The untidiness of the image when viewed in the browser is one of the
major irks I have with squeak, please dont condemn me to have to have
the same organisations and same class names forever.

2. But if I understand this rightly, if they push merge then they don't
just get your fix, they get  all your fixes, every difference between
your package and theirs. What if they dont want all of this change, how
do they work out what is relevant to that fix? what if all the changes
present are not appropriate to them?

3. How many significant integration fixes are only restricted to one
package?

4. What if the other project doesn't want to manually cherry pick every
method. Perhaps they just want a fix for semaphores. They add that fix
to their list of fixes for their bob to integrate, how does he know what
part of the MC package is relevant to the fix that they want.

5. This has worked marvelously for 2 years since "Installer mantis" was
invented, why throw it away.
>> Who knows what your starting point was?
>>    
>
> It's called ancestors in MC
>  
I didnt mean your starting point within that one package. If you change
a message, its not the message that is the important thing, its all the
senders of that message. Those dont get recorded in the MC package.
Thats what people need to see if they are going to evaluate your fix for
use in another context.

Anyway ancestors only works if the history is intact, in which case we
are doomed to keep the same package structure for evermore
> anybody on the mantis page related to the code I just added to
> monticello
>  

> Peer review happens after the code exists, not before. I would
> then announce my change on mantis and ask for comments, say if
> the bug is fixed, and note any problems I anticipate.
>  
How are they supposed to test your bug fix in contexts other than the
one you assumed when you wrote the fix.
AFAIK merge is only useful if your branches are pretty close.

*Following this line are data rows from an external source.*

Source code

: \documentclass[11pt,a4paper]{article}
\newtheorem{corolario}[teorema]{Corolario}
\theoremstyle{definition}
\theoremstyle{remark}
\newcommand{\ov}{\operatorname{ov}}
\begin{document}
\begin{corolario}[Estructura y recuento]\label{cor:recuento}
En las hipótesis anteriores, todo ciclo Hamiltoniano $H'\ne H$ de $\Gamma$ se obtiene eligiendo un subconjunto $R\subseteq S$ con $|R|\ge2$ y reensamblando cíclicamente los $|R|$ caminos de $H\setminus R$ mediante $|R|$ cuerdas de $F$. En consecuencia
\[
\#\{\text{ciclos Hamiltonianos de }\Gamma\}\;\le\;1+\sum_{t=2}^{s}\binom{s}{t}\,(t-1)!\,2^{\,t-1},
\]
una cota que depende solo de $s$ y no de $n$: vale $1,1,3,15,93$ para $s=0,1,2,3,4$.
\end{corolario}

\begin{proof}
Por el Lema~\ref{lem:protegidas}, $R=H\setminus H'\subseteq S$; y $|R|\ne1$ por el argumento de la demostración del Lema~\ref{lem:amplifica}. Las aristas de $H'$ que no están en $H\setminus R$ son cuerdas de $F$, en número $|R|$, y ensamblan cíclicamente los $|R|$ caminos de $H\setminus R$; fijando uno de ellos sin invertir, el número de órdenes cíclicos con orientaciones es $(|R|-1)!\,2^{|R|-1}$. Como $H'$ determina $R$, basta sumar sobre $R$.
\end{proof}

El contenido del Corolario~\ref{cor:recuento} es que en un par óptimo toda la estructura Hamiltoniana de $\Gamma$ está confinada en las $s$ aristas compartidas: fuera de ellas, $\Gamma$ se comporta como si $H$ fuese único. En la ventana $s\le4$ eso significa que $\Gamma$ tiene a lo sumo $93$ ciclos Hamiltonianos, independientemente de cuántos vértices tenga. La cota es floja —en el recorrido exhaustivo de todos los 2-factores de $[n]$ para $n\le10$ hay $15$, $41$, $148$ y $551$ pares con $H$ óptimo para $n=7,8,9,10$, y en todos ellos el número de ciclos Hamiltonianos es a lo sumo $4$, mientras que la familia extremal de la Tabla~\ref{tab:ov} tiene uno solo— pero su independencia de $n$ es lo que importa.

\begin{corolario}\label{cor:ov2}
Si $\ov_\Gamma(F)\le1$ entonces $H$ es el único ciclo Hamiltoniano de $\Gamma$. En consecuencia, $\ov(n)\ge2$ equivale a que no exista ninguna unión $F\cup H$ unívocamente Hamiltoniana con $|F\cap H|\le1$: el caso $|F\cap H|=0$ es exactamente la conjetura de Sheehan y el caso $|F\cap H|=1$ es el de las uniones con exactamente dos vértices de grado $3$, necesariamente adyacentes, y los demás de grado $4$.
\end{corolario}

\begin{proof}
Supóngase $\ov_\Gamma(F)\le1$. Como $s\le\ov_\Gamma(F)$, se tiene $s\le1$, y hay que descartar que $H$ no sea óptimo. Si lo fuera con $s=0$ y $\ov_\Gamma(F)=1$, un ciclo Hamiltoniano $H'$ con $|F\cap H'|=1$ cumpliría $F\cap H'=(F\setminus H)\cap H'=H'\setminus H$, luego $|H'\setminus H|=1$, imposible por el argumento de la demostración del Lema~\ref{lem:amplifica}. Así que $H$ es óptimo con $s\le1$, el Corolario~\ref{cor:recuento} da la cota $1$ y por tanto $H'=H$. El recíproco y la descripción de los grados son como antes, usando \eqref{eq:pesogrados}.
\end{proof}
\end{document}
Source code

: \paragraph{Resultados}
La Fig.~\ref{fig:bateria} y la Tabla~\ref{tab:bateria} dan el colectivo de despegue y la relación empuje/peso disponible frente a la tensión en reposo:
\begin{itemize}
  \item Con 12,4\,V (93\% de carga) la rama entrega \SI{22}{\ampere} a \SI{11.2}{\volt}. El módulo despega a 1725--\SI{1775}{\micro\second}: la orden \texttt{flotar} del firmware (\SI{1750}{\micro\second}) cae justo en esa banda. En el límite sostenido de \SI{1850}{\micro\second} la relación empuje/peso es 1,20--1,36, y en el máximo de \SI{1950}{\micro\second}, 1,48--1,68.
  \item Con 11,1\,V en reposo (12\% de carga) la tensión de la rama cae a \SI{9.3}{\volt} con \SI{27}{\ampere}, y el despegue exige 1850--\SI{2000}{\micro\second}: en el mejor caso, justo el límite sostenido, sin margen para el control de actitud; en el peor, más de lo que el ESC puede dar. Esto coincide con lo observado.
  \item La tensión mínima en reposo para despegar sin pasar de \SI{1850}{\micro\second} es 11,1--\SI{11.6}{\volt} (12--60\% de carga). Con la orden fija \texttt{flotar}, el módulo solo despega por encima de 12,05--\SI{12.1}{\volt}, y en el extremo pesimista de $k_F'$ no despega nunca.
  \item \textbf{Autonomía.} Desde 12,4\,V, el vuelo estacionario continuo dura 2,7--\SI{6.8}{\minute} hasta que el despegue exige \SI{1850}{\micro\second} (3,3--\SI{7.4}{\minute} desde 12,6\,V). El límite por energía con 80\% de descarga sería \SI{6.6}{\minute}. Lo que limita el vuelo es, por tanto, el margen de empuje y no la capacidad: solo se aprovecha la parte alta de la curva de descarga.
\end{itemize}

>> Your result cannot be used by anyone else until the release is
>> published. But we want projects to be able to happen in parralel, these
>> projects need to be able to pick up the fixes that they need. When a
>> project is published as a task, it specifies the fixes it needs as
>> prerequisites.
>>    
>
> Which fixes. Why should I care? I want all the fixes. I want
> everything to work right. Thats why I upgraded from Squeak 1.1.
>  
cool.... lets all run

Installer mantis select: [ :ea | ea ensureFix ].

then we can all go home.

>> Your steps are describing the sort of process that you are used to when
>> you are hacking away at your own code. When we build an image we are not
>> hacking, we are carefully constructing pre-specified result out of
>> (hopefully) carefully crafted and documented pieces.
>>    
>
> Of course. SqueakSource is not the image. the image is not
> squeaksource. The image is built from the best working subset of
> the code in squeaksource, by loading a known-working version
> that has passed some review standards and been nicely released
> and packaged and published somewhere other than squeaksource,
> such as squeakmap, universes, or Packages, or .mcm.
>
>  
That is fine for externally managed packages.
>> Making trunk open to all committers is saying come on in lets have a
>> hack fest, this is nothing to do with building a release image.
>>    
> Of course not.
>  

Are you agreeing or disagreeing here?

>  
>> You can do your hacking in your own time, hack away all you like at the
>> image, use monticello to manage your code, but when you have the result
>> you desire you need to find a way to publish it as one of those "well
>> crafted and documented pieces" I just mentioned. If changesets dont
>> float your boat then you might have to wait for DS. But MC is no good at
>> publishing a specific change for someone to load into a 3.8 image, and
>> it does nothing to document of capture the knowledge or design intent of
>> what exactly transpired.
>>    
>>> You want us to
>>>
>>> 1. fix a bug
>>> 2. file out a changeset
>>> 3. Grab the latest image from Bob
>>>  
>>>      
>> No need, use your own starting image, you are working to a known fixed
>> point remember. 3.10.2 or more sensibly 3.10.2-build (since that is what
>> bob is starting with on every run)
>>    
>>> 4. Reaply the changeset to that image, making sure it works
>>>  
>>>      
>> Bob will apply the fix to bob's images, and hopefully testing will
>> reveal if there are any conflicts when the fix is integrated with other
>> fixes.
>>    
>>> 5. upload that changeset to mantis5.
>>>  
>>>      
>> Yes, because mantis is a tool for discussing fixes and having that
>> dialog. That's what it is designed for.
>>    
>
> yes.
>
>  
>> MC is a tool for managing code, but it doesnt have any means for
>> providing feedback,
>>    
>
> nor should it.
>
>  
Absolutely it should. Have a look in squeaksource/MagmaTester and try
and work out what order to load packages in, or even what packages are
old. Chris often publishes a new package version but then if you look
closely he is still actually using an older version. MC gives no clues,
some feedback would enable Chris to tag a package version with, "I am
using this version at the moment". Then there is which version works in
which version of squeak, again no clues are given.
>> it is not a tool for managing fixes.
>>    
>
> nor should it be.
>
>  
Right so why code a fix and publish it in MC, MC is for managing
packages not fixes.

>> Once you commit
>> a fix from mantis to MC it is out of mantis' hands discussion is over,
>> the code then slips under the radar, it merges into the blur of the
>> package.
>>    
>
> Wrong. the discussion continues. I announce that the fix is
> ready in monticello, ask people to load and test it, and they
> review it.
>
>  
It ceases to be a discrete piece of code that can optionally be applied.
You have applied it to the trunk package that is the same as saying it
is now released.

Bob's building of a release is conceptually a planned atomic change to
the image. You are turning it into a slow incrementally arrived at  and
pondered result. 3.10 was done like that and how long did that take.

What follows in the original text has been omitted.